Smith Common Family Vision Example
Our family circle is an unbreakable bond of support, belief in each other and unconditional love. It inspires us to live our lives with humility, integrity and philanthropy. We manifest this through our families, our foundation and our businesses.

2.  The BOSS acronym reminds family members to focus on four crucial parts of their family business system:

  • B is for the business and what it needs to stay successful.
  • O is for other members of the family, knowing what they want and what you want for them. This reciprocal commitment to each other’s success creates a team.
  • S is for self—knowing what you want for yourself, but also realizing there is no team if you only think about yourself.
  • S is for other stakeholders, including the family as a whole, employees, customers, vendors and the board of directors.

3.  A win-win approach to problem-solving recognizes the human and emotional side of disputes by using the collaborative team skills process. By going to court, the Lund family set up a win-lose outcome, which is always lose-lose for family members themselves.

4.  Family meetings, regularly held, help prevent problems from occurring. I use them to combine business and family concerns, to navigate substantive business and financial issues, and at the same time energize people’s emotional sides by helping to strengthen emotional equity within the family.

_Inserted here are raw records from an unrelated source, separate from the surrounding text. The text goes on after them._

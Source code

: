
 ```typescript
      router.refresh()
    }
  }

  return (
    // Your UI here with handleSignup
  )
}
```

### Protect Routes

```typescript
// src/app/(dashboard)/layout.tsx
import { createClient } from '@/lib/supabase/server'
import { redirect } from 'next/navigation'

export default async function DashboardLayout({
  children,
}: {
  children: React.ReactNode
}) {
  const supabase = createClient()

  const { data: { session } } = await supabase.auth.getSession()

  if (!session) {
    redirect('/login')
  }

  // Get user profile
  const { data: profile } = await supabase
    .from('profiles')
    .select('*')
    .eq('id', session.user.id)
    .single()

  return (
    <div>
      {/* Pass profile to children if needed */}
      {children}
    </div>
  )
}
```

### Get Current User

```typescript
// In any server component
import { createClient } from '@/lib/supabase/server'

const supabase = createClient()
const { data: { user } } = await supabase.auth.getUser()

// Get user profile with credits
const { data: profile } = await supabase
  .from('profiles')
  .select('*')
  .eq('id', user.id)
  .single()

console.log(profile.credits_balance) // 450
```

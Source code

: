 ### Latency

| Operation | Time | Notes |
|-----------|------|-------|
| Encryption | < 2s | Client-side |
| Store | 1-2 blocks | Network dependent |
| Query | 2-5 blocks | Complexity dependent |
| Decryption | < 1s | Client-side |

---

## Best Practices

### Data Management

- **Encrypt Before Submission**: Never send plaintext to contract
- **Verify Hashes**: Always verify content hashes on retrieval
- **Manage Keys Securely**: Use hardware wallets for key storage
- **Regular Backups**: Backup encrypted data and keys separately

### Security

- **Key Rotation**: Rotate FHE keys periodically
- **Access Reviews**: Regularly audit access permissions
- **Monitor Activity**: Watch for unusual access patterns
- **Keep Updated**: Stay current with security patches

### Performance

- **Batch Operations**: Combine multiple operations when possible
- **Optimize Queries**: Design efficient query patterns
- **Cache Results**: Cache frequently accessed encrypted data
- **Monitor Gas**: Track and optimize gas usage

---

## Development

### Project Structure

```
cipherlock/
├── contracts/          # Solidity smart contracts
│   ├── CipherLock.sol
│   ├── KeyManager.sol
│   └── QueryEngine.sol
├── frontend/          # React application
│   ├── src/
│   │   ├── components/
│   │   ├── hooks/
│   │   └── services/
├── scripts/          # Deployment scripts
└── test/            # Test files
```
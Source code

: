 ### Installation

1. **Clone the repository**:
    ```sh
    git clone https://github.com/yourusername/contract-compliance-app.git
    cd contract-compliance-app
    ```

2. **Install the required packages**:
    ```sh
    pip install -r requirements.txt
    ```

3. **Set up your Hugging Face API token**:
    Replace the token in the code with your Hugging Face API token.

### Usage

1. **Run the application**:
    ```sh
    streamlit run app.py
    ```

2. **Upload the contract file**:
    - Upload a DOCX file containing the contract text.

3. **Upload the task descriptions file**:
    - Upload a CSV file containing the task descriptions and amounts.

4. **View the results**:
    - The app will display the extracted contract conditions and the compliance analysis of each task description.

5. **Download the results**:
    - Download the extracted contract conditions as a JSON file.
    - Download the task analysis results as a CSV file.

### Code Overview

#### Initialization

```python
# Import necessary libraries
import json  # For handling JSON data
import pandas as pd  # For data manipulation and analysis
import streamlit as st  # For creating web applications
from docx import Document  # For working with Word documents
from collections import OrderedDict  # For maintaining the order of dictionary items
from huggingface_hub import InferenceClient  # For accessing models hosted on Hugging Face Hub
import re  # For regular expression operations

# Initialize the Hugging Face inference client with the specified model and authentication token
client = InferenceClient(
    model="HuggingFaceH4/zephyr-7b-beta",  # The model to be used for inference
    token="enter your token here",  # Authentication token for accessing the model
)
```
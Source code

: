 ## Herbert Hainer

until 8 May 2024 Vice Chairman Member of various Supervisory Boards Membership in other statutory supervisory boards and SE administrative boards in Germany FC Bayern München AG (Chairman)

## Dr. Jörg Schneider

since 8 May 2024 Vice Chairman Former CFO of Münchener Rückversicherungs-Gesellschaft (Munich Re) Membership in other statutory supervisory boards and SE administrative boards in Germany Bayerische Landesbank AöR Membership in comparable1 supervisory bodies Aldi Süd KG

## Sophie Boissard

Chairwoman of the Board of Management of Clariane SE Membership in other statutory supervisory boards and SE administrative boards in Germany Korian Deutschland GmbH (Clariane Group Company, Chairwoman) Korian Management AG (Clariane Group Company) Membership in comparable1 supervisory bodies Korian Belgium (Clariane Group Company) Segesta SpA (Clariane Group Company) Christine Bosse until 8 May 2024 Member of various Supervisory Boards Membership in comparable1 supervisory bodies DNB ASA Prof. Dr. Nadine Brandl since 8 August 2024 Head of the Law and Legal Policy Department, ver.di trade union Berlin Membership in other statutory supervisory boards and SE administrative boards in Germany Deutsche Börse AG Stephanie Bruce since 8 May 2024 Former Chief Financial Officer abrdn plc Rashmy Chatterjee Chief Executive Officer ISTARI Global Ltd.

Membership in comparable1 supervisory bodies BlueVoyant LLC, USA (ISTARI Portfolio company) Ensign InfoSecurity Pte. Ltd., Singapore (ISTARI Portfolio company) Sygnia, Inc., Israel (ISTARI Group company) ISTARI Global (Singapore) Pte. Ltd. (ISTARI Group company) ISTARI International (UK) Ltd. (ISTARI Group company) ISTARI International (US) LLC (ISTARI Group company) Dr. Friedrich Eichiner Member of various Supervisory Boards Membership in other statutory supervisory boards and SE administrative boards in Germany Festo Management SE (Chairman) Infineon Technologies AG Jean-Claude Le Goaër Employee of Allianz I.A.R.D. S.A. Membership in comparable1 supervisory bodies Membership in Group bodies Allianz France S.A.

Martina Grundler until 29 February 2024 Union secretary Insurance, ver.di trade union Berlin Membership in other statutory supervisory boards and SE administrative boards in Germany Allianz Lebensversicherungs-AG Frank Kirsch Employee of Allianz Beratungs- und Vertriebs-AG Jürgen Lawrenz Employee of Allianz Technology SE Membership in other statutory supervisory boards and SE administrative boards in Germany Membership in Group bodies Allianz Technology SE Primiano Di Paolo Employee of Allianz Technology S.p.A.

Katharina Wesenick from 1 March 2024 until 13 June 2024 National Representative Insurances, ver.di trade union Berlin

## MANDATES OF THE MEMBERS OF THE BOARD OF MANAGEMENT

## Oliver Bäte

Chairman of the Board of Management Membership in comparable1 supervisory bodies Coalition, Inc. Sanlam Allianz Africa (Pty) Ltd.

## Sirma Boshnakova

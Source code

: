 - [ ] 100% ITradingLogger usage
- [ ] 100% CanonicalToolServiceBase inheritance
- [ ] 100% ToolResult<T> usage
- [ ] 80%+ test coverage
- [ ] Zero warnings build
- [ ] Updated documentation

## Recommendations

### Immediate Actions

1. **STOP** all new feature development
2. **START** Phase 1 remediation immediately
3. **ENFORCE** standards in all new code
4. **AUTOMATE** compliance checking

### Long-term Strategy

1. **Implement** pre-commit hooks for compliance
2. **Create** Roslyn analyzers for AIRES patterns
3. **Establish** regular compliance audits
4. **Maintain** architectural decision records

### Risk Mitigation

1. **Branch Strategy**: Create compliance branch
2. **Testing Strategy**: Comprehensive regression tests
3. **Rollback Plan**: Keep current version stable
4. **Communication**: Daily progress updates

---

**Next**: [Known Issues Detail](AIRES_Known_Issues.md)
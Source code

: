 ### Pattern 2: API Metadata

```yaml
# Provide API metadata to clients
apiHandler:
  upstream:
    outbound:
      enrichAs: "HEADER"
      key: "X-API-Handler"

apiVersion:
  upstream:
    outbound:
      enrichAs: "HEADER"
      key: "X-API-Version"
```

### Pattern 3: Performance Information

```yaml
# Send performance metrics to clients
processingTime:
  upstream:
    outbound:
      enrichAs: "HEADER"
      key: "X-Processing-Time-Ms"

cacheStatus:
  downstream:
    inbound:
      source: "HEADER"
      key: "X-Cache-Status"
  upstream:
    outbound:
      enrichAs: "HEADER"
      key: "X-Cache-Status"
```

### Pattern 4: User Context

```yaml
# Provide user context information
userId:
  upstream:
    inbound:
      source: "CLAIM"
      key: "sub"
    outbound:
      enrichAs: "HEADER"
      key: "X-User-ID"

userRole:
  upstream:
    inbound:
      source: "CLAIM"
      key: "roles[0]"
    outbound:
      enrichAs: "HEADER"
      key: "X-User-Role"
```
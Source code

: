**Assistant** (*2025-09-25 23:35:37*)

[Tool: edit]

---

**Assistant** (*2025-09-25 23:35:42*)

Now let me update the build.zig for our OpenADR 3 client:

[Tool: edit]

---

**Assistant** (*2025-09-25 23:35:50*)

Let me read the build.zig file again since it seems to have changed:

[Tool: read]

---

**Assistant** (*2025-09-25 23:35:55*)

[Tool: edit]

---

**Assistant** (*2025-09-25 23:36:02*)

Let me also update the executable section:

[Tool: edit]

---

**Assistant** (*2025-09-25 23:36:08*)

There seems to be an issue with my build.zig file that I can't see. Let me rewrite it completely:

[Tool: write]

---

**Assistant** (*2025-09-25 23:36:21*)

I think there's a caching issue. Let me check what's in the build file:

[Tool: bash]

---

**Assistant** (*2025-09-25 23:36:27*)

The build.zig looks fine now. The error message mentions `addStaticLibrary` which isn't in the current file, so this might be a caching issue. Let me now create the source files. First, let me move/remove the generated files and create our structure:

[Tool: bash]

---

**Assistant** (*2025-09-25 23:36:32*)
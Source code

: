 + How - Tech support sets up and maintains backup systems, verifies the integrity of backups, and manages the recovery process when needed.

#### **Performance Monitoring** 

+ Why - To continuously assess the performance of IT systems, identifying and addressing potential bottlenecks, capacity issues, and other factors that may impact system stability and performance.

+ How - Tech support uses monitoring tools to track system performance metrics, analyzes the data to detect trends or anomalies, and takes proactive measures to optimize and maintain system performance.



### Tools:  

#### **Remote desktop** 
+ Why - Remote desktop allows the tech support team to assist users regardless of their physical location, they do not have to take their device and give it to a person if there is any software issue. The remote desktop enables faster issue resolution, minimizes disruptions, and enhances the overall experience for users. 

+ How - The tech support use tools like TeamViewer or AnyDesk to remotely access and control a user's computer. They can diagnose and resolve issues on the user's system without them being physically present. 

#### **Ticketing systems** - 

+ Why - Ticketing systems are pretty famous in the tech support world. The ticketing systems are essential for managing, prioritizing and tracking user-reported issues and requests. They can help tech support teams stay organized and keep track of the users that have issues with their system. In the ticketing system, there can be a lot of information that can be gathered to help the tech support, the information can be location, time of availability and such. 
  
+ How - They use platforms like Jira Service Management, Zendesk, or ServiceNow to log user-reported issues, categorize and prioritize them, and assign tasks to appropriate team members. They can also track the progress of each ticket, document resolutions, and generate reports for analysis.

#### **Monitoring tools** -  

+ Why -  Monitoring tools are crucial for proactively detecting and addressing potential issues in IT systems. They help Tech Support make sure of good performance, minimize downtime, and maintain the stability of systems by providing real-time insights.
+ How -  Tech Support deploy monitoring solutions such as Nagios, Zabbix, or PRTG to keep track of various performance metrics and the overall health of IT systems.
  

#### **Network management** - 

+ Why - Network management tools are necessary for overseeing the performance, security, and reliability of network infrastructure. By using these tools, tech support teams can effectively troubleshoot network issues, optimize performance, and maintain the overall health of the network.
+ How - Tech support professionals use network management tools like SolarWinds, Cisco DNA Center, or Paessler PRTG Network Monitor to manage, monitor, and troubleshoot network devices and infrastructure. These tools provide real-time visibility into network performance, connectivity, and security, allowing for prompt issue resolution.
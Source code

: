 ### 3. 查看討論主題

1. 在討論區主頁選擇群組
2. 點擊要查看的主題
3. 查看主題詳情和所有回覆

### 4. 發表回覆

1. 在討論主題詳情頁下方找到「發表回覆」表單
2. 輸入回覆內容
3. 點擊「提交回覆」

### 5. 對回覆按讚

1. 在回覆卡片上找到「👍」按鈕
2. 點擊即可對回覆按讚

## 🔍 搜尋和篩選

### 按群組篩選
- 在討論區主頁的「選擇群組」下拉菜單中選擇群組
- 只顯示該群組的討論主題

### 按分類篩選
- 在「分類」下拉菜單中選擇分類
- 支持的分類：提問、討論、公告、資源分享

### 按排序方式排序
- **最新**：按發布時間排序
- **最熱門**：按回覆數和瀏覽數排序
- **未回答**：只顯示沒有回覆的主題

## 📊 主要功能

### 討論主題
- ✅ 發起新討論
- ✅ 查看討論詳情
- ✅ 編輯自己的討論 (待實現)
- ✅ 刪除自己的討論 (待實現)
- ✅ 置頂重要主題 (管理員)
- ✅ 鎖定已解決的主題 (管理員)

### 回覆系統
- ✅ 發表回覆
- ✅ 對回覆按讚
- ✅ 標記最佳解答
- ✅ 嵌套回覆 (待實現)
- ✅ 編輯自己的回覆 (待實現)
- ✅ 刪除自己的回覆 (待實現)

5.  Structure and formality. Without an apparent buy-sell agreement, given the size and advisor sophistication of the Lund family business, it is surprising that the family business did not have a structure in place that would have prevented the legal dispute.

6.  Forgiveness provides health to families, especially when members also are joined as key members of a business. We can’t help stepping on each other’s toes, so forgive, forget and create a new beginning.